I first save to setting a to transport #1001
I come back later and change the setting to b but I save to transport #1002
Lastly, I come back again and save the table with a value of c and save to #1003
I then release the transports and direct the basis team to move the transports to my QA environment in the order #1001, #1003, and lastly #1002 .
What value will be transported? (Read to the end of the blog for the answer)
When I went through SAP HR training many, many moons ago, I recall being impressed with the thoroughness of the curriculum. My training was several weeks in length and went through SAP HR soup-to-nuts.
However, I remember being distinctly shocked on my first assignment when I was tasked with updating some configuration and then being asked to place my changes something called a transport. Back then, the most common use of the term “transport” was a minivan from Pontiac. Wasn’t sure what to do!
My point is that functional resources are often given precious little guidance on the nature of transports.

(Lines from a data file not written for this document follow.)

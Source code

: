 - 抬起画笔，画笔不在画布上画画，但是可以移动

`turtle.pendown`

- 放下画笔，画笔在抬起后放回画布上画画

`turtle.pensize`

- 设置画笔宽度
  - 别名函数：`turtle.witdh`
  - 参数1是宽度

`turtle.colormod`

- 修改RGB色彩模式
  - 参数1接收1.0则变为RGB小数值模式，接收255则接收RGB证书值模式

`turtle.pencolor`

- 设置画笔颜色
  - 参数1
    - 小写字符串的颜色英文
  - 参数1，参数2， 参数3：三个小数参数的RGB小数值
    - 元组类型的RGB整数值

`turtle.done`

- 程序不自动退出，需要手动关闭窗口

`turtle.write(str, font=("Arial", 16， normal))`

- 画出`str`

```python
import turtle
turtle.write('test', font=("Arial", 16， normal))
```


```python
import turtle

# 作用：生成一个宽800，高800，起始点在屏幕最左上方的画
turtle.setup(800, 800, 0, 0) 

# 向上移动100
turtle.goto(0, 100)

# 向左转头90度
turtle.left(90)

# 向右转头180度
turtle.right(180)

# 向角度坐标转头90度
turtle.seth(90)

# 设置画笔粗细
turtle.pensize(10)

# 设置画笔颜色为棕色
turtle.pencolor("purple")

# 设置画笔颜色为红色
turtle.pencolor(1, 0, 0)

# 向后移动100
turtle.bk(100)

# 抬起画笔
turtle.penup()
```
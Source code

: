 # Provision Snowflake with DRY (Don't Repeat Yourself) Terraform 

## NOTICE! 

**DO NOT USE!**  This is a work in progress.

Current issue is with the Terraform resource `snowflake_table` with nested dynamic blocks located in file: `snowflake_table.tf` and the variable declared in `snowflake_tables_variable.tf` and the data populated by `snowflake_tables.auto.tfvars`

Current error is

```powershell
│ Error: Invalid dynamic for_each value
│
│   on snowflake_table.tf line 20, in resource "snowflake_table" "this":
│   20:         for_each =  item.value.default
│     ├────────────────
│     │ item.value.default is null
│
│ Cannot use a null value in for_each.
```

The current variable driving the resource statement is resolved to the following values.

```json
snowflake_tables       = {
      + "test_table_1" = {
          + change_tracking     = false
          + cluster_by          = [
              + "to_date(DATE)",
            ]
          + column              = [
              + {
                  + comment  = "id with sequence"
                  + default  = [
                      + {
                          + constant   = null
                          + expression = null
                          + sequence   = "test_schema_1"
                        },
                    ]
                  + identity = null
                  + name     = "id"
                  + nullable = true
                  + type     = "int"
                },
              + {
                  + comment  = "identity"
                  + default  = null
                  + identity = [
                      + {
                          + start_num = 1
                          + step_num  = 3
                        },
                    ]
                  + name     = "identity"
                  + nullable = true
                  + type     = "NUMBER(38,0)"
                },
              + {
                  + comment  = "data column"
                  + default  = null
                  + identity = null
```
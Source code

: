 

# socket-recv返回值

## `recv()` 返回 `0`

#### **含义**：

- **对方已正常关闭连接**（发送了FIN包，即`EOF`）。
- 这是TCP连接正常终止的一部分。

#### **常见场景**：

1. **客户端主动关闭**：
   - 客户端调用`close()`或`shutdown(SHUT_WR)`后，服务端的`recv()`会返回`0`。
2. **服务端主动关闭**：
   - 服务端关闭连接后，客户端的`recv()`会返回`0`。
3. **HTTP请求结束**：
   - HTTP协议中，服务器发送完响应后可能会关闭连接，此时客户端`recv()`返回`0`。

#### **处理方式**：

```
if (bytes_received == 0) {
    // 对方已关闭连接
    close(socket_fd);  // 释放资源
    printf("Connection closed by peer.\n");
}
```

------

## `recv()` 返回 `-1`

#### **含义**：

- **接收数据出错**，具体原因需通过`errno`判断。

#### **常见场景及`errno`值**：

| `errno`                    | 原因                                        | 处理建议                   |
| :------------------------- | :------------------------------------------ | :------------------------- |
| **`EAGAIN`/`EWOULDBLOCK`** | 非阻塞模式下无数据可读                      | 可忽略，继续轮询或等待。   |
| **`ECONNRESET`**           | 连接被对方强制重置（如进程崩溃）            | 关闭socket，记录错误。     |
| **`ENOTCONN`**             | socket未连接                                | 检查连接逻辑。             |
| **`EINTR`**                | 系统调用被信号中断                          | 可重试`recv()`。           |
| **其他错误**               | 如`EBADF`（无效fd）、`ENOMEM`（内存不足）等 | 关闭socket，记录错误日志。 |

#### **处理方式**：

The objective of this blog is to clear up a single misconception about transports. It’s a misconception that I held for a long time myself. It was not until I was able to play “junior basis dude” on an internal system that I fully understood how the alchemy of transports actually works. A quick summary:
- When I press save in my config step and am prompted for a transport request, an entry is written internally to the transport record that “points” to the row in the table where I made the change. The contents of the table are not written to the transport.
- I can go back to the same table to the same row and change the value as often as I’d like and there will be no change–but nothing new is written to the transport.
- When I release my transport, SAP takes a snapshot of the content of the row and writes to a file. This file is then moved and updated in the new environment.
Armed with a better understanding of how transports work, let’s revisit the quiz from before. As we learned, what gets written to the transport is the table’s current value at the time of release. Since the transports were all released at the same time, they will all have the same value–C. Therefore, this is the value that gets transported regardless of transport order.